──────── Record set ────────

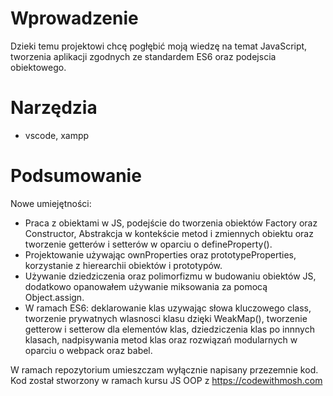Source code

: # Wprowadzenie

Dzieki temu projektowi chcę pogłębić moją wiedzę na temat JavaScript, tworzenia aplikacji zgodnych ze standardem ES6 oraz podejscia obiektowego.

# Narzędzia

- vscode, xampp

# Podsumowanie

Nowe umiejętności:

- Praca z obiektami w JS, podejście do tworzenia obiektów Factory oraz Constructor, Abstrakcja w kontekście metod i zmiennych obiektu oraz tworzenie getterów i setterów w oparciu o defineProperty().
- Projektowanie używając ownProperties oraz prototypeProperties, korzystanie z hierearchii obiektów i prototypów.
- Używanie dziedziczenia oraz polimorfizmu w budowaniu obiektów JS, dodatkowo opanowałem używanie miksowania za pomocą Object.assign.
- W ramach ES6: deklarowanie klas uzywając słowa kluczowego class, tworzenie prywatnych wlasnosci klasu dzięki WeakMap(), tworzenie getterow i setterow dla elementów klas, dziedziczenia klas po innnych klasach, nadpisywania metod klas oraz rozwiązań modularnych w oparciu o webpack oraz babel.

W ramach repozytorium umieszczam wyłącznie napisany przezemnie kod.
Kod został stworzony w ramach kursu JS OOP z https://codewithmosh.com
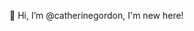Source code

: 👋 Hi, I’m @catherinegordon, I'm new here!

<!---
catherinegordon/catherinegordon is a ✨ special ✨ repository because its `README.md` (this file) appears on your GitHub profile.
You can click the Preview link to take a look at your changes.
--->
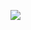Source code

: <!--
**nxsh/nxsh** is a ✨ _special_ ✨ repository because its `README.md` (this file) appears on your GitHub profile.
### Hi there 👋
Here are some ideas to get you started:

- 🔭 I’m currently working on ...
- 🌱 I’m currently learning ...
- 👯 I’m looking to collaborate on ...
- 🤔 I’m looking for help with ...
- 💬 Ask me about ...
- 📫 How to reach me: ...
- 😄 Pronouns: ...
- ⚡ Fun fact: 


![](https://64.media.tumblr.com/tumblr_m5digiynII1r24ia2o1_400.gifv)
-->



![](https://64.media.tumblr.com/27d60c20e6918b2d1dd9a209df8e8370/tumblr_mzm6n0g0j31r6tn9jo1_500.gifv)
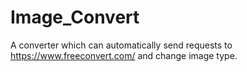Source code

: # Image_Convert
A converter which can automatically send requests to https://www.freeconvert.com/ and change image type.
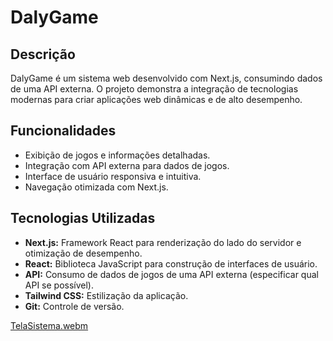 # DalyGame

## Descrição

DalyGame é um sistema web desenvolvido com Next.js, consumindo dados de uma API externa. O projeto demonstra a integração de tecnologias modernas para criar aplicações web dinâmicas e de alto desempenho.

## Funcionalidades

* Exibição de jogos e informações detalhadas.
* Integração com API externa para dados de jogos.
* Interface de usuário responsiva e intuitiva.
* Navegação otimizada com Next.js.

## Tecnologias Utilizadas

* **Next.js:** Framework React para renderização do lado do servidor e otimização de desempenho.
* **React:** Biblioteca JavaScript para construção de interfaces de usuário.
* **API:** Consumo de dados de jogos de uma API externa (especificar qual API se possível).
* **Tailwind CSS:** Estilização da aplicação.
* **Git:** Controle de versão.

[TelaSistema.webm](https://github.com/user-attachments/assets/d00cfae4-26a6-44e1-8db7-f0c5661699ad)
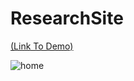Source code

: # ResearchSite
 
[(Link To Demo)](https://kooroshoo.github.io/ResearchSite/)

![home](https://user-images.githubusercontent.com/26629624/167255639-fbb4aab8-1e14-4763-9c12-157621371155.jpg)

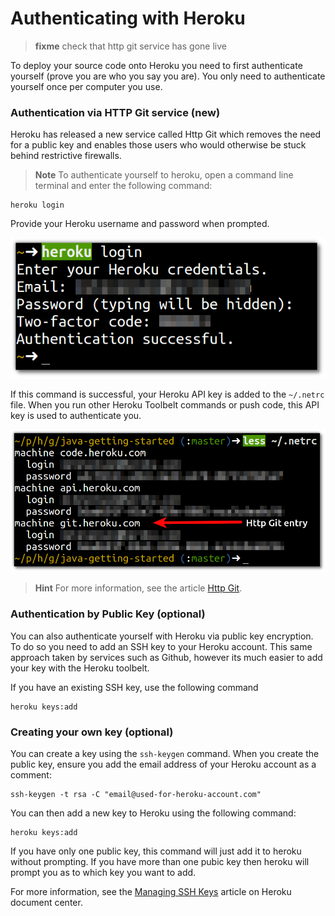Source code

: # Authenticating with Heroku

> **fixme** check that http git service has gone live

  To deploy your source code onto Heroku you need to first authenticate yourself (prove you are who you say you are).  You only need to authenticate yourself once per computer you use.

### Authentication via HTTP Git service (new)

  Heroku has released a new service called Http Git which removes the need for a public key and enables those users who would otherwise be stuck behind restrictive firewalls.  

> **Note** To authenticate yourself to heroku, open a command line terminal and enter the following command: 

    heroku login

  Provide your Heroku username and password when prompted.

![Heroku authentication](../images/heroku-login-2factor.png)
  
  If this command is successful, your Heroku API key is added to the `~/.netrc` file.  When you run other Heroku Toolbelt commands or push code, this API key is used to authenticate you.

![Heroku Http Git entry in .netrc](../images/heroku-http-git-netrc-entry.png)

> **Hint** For more information, see the article [Http Git](https://devcenter.heroku.com/articles/http-git).


  
### Authentication by Public Key (optional)
 
  You can also authenticate yourself with Heroku via public key encryption.  To do so you need to add an SSH key to your Heroku account.  This same approach taken by services such as Github, however its much easier to add your key with the Heroku toolbelt.  
  
  If you have an existing SSH key, use the following command

    heroku keys:add


### Creating your own key (optional)

  You can create a key using the `ssh-keygen` command.  When you create the public key, ensure you add the email address of your Heroku account as a comment:

    ssh-keygen -t rsa -C "email@used-for-heroku-account.com"
    
  You can then add a new key to Heroku using the following command:
  
    heroku keys:add 
    
  If you have only one public key, this command will just add it to heroku without prompting.  If you have more than one pubic key then heroku will prompt you as to which key you want to add.

  For more information, see the [Managing SSH Keys](https://devcenter.heroku.com/articles/keys) article on Heroku document center.
  

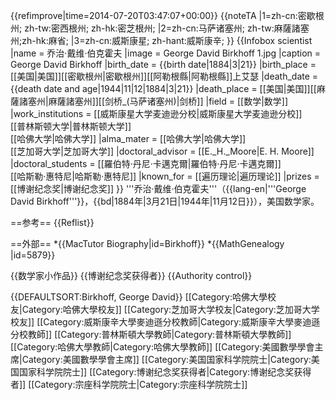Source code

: {{refimprove|time=2014-07-20T03:47:07+00:00}}
{{noteTA
|1=zh-cn:密歇根州; zh-tw:密西根州; zh-hk:密芝根州;
|2=zh-cn:马萨诸塞州; zh-tw:麻薩諸塞州;zh-hk:麻省;
|3=zh-cn:威斯康星; zh-hant:威斯康辛;
}}
{{Infobox scientist
|name              = 乔治·戴维·伯克霍夫
|image             = George David Birkhoff 1.jpg
|caption           = George David Birkhoff
|birth_date        = {{birth date|1884|3|21}}
|birth_place       = [[美国|美国]][[密歇根州|密歇根州]][[阿勒根縣|阿勒根縣]]上艾瑟
|death_date        = {{death date and age|1944|11|12|1884|3|21}}
|death_place       = [[美国|美国]][[麻薩諸塞州|麻薩諸塞州]][[剑桥_(马萨诸塞州)|剑桥]]
|field             = [[数学|数学]]
|work_institutions = [[威斯康星大学麦迪逊分校|威斯康星大学麦迪逊分校]]<br>[[普林斯顿大学|普林斯顿大学]]<br>[[哈佛大学|哈佛大学]]
|alma_mater        = [[哈佛大学|哈佛大学]]<br />[[芝加哥大学|芝加哥大学]]
|doctoral_advisor  = [[E._H._Moore|E. H. Moore]]
|doctoral_students = [[羅伯特·丹尼·卡邁克爾|羅伯特·丹尼·卡邁克爾]]<br>[[哈斯勒·惠特尼|哈斯勒·惠特尼]]
|known_for         = [[遍历理论|遍历理论]]
|prizes            = [[博谢纪念奖|博谢纪念奖]]
}}
'''乔治·戴维·伯克霍夫'''（{{lang-en|'''George David Birkhoff'''}}，{{bd|1884年|3月21日|1944年|11月12日}}），美国数学家。

==参考==
{{Reflist}}

==外部==
*{{MacTutor Biography|id=Birkhoff}}
*{{MathGenealogy |id=5879}}

{{数学家小作品}}
{{博谢纪念奖获得者}}
{{Authority control}}

{{DEFAULTSORT:Birkhoff, George David}}
[[Category:哈佛大學校友|Category:哈佛大學校友]]
[[Category:芝加哥大学校友|Category:芝加哥大学校友]]
[[Category:威斯康辛大學麥迪遜分校教師|Category:威斯康辛大學麥迪遜分校教師]]
[[Category:普林斯頓大學教師|Category:普林斯頓大學教師]]
[[Category:哈佛大學教師|Category:哈佛大學教師]]
[[Category:美國數學學會主席|Category:美國數學學會主席]]
[[Category:美国国家科学院院士|Category:美国国家科学院院士]]
[[Category:博谢纪念奖获得者|Category:博谢纪念奖获得者]]
[[Category:宗座科学院院士|Category:宗座科学院院士]]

────────

• **Task description**: Exactly reproduce the lines above, starting at the one that contains "Here are some" and ending at the one that contains "[(Link To Demo)](https://kooroshoo.github.io/ResearchSite/)", both inclusive; leave the pictures out and add no other lines.

• **Exercise output**:
Here are some ideas to get you started:

- 🔭 I’m currently working on ...
- 🌱 I’m currently learning ...
- 👯 I’m looking to collaborate on ...
- 🤔 I’m looking for help with ...
- 💬 Ask me about ...
- 📫 How to reach me: ...
- 😄 Pronouns: ...
- ⚡ Fun fact: 


![](https://64.media.tumblr.com/tumblr_m5digiynII1r24ia2o1_400.gifv)
-->



![](https://64.media.tumblr.com/27d60c20e6918b2d1dd9a209df8e8370/tumblr_mzm6n0g0j31r6tn9jo1_500.gifv)
Source code

: # Image_Convert
A converter which can automatically send requests to https://www.freeconvert.com/ and change image type.
 # DalyGame

## Descrição

DalyGame é um sistema web desenvolvido com Next.js, consumindo dados de uma API externa. O projeto demonstra a integração de tecnologias modernas para criar aplicações web dinâmicas e de alto desempenho.

## Funcionalidades

* Exibição de jogos e informações detalhadas.
* Integração com API externa para dados de jogos.
* Interface de usuário responsiva e intuitiva.
* Navegação otimizada com Next.js.

## Tecnologias Utilizadas

* **Next.js:** Framework React para renderização do lado do servidor e otimização de desempenho.
* **React:** Biblioteca JavaScript para construção de interfaces de usuário.
* **API:** Consumo de dados de jogos de uma API externa (especificar qual API se possível).
* **Tailwind CSS:** Estilização da aplicação.
* **Git:** Controle de versão.

[TelaSistema.webm](https://github.com/user-attachments/assets/d00cfae4-26a6-44e1-8db7-f0c5661699ad)
Source code

: # ResearchSite
 
[(Link To Demo)](https://kooroshoo.github.io/ResearchSite/)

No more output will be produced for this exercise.